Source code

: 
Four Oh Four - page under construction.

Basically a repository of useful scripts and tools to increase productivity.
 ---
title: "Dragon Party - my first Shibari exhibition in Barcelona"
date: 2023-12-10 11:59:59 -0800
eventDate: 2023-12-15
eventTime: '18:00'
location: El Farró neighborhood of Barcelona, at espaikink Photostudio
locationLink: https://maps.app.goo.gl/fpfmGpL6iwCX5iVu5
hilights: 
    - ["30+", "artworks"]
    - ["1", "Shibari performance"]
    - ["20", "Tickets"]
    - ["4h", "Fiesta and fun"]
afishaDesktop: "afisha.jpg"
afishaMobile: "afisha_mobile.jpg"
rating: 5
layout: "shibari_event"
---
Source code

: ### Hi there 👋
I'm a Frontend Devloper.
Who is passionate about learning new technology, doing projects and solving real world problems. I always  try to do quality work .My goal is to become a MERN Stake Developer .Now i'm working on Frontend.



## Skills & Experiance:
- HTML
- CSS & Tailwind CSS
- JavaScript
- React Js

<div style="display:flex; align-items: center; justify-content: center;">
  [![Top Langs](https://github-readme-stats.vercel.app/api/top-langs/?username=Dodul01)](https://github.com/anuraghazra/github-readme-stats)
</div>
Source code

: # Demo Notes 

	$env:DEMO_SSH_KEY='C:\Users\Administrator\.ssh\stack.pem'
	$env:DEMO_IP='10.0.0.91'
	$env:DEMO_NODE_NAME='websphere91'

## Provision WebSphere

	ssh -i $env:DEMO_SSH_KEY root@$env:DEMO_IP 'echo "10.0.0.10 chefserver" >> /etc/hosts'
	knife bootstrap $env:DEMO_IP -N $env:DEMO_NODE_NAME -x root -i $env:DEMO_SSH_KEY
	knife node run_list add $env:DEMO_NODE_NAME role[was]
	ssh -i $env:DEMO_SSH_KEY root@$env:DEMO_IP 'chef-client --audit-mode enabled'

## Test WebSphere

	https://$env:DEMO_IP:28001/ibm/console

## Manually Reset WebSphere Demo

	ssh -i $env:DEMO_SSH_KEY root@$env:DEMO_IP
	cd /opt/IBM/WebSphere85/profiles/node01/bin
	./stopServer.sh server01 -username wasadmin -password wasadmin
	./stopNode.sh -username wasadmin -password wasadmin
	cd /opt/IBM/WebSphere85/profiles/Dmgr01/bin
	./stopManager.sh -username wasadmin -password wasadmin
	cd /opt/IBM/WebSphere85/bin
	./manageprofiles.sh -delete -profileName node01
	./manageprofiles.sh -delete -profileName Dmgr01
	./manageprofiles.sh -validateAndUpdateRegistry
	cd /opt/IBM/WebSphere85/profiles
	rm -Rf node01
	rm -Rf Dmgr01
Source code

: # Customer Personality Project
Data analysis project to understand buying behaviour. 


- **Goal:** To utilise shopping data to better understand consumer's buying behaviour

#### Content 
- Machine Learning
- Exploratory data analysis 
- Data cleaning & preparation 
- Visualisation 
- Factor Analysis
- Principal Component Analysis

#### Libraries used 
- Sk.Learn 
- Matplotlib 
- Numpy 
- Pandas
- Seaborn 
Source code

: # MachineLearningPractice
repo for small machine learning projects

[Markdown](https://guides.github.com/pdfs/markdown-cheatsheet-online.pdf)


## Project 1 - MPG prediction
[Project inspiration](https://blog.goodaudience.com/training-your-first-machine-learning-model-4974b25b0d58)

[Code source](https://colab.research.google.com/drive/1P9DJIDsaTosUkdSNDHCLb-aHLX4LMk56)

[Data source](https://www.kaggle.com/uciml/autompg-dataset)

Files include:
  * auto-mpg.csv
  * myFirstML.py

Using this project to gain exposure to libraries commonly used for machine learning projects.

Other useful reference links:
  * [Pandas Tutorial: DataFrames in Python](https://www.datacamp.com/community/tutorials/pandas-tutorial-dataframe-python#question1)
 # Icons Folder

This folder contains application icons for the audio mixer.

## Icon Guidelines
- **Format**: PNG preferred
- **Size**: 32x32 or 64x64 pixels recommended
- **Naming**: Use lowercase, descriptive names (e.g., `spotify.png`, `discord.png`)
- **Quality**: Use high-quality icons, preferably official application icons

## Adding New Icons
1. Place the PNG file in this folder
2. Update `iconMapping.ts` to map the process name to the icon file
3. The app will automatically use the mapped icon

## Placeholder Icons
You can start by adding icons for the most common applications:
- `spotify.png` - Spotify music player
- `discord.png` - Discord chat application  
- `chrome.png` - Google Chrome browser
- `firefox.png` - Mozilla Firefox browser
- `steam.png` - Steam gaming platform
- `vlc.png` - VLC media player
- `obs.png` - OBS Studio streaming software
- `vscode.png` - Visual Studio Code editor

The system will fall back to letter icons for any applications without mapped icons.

→ EXERCISE DIRECTIONS:
Each of the entries above is to be repeated exactly.

→ REPLY:
Source code

: 
Four Oh Four - page under construction.

Basically a repository of useful scripts and tools to increase productivity.
 ---
title: "Dragon Party - my first Shibari exhibition in Barcelona"
date: 2023-12-10 11:59:59 -0800
eventDate: 2023-12-15
eventTime: '18:00'
location: El Farró neighborhood of Barcelona, at espaikink Photostudio
locationLink: https://maps.app.goo.gl/fpfmGpL6iwCX5iVu5
hilights: 
    - ["30+", "artworks"]
    - ["1", "Shibari performance"]
    - ["20", "Tickets"]
    - ["4h", "Fiesta and fun"]
afishaDesktop: "afisha.jpg"
afishaMobile: "afisha_mobile.jpg"
rating: 5
layout: "shibari_event"
---
Source code

: ### Hi there 👋
I'm a Frontend Devloper.
Who is passionate about learning new technology, doing projects and solving real world problems. I always  try to do quality work .My goal is to become a MERN Stake Developer .Now i'm working on Frontend.



## Skills & Experiance:
- HTML
- CSS & Tailwind CSS
- JavaScript
- React Js

<div style="display:flex; align-items: center; justify-content: center;">
  [![Top Langs](https://github-readme-stats.vercel.app/api/top-langs/?username=Dodul01)](https://github.com/anuraghazra/github-readme-stats)
</div>
Source code

: # Demo Notes 

	$env:DEMO_SSH_KEY='C:\Users\Administrator\.ssh\stack.pem'
	$env:DEMO_IP='10.0.0.91'
	$env:DEMO_NODE_NAME='websphere91'

## Provision WebSphere

	ssh -i $env:DEMO_SSH_KEY root@$env:DEMO_IP 'echo "10.0.0.10 chefserver" >> /etc/hosts'
	knife bootstrap $env:DEMO_IP -N $env:DEMO_NODE_NAME -x root -i $env:DEMO_SSH_KEY
	knife node run_list add $env:DEMO_NODE_NAME role[was]
	ssh -i $env:DEMO_SSH_KEY root@$env:DEMO_IP 'chef-client --audit-mode enabled'

## Test WebSphere

	https://$env:DEMO_IP:28001/ibm/console

## Manually Reset WebSphere Demo

	ssh -i $env:DEMO_SSH_KEY root@$env:DEMO_IP
	cd /opt/IBM/WebSphere85/profiles/node01/bin
	./stopServer.sh server01 -username wasadmin -password wasadmin
	./stopNode.sh -username wasadmin -password wasadmin
	cd /opt/IBM/WebSphere85/profiles/Dmgr01/bin
	./stopManager.sh -username wasadmin -password wasadmin
	cd /opt/IBM/WebSphere85/bin
	./manageprofiles.sh -delete -profileName node01
	./manageprofiles.sh -delete -profileName Dmgr01
	./manageprofiles.sh -validateAndUpdateRegistry
	cd /opt/IBM/WebSphere85/profiles
	rm -Rf node01
	rm -Rf Dmgr01
Source code

: # Customer Personality Project
Data analysis project to understand buying behaviour. 


- **Goal:** To utilise shopping data to better understand consumer's buying behaviour

#### Content 
- Machine Learning
- Exploratory data analysis 
- Data cleaning & preparation 
- Visualisation 
- Factor Analysis
- Principal Component Analysis

#### Libraries used 
- Sk.Learn 
- Matplotlib 
- Numpy 
- Pandas
- Seaborn 
Source code

: # MachineLearningPractice
repo for small machine learning projects

[Markdown](https://guides.github.com/pdfs/markdown-cheatsheet-online.pdf)


## Project 1 - MPG prediction
[Project inspiration](https://blog.goodaudience.com/training-your-first-machine-learning-model-4974b25b0d58)

[Code source](https://colab.research.google.com/drive/1P9DJIDsaTosUkdSNDHCLb-aHLX4LMk56)

[Data source](https://www.kaggle.com/uciml/autompg-dataset)

Files include:
  * auto-mpg.csv
  * myFirstML.py

Using this project to gain exposure to libraries commonly used for machine learning projects.

Other useful reference links:
  * [Pandas Tutorial: DataFrames in Python](https://www.datacamp.com/community/tutorials/pandas-tutorial-dataframe-python#question1)
 # Icons Folder

This folder contains application icons for the audio mixer.

## Icon Guidelines
- **Format**: PNG preferred
- **Size**: 32x32 or 64x64 pixels recommended
- **Naming**: Use lowercase, descriptive names (e.g., `spotify.png`, `discord.png`)
- **Quality**: Use high-quality icons, preferably official application icons

## Adding New Icons
1. Place the PNG file in this folder
2. Update `iconMapping.ts` to map the process name to the icon file
3. The app will automatically use the mapped icon

## Placeholder Icons
You can start by adding icons for the most common applications:
- `spotify.png` - Spotify music player
- `discord.png` - Discord chat application  
- `chrome.png` - Google Chrome browser
- `firefox.png` - Mozilla Firefox browser
- `steam.png` - Steam gaming platform
- `vlc.png` - VLC media player
- `obs.png` - OBS Studio streaming software
- `vscode.png` - Visual Studio Code editor

The system will fall back to letter icons for any applications without mapped icons.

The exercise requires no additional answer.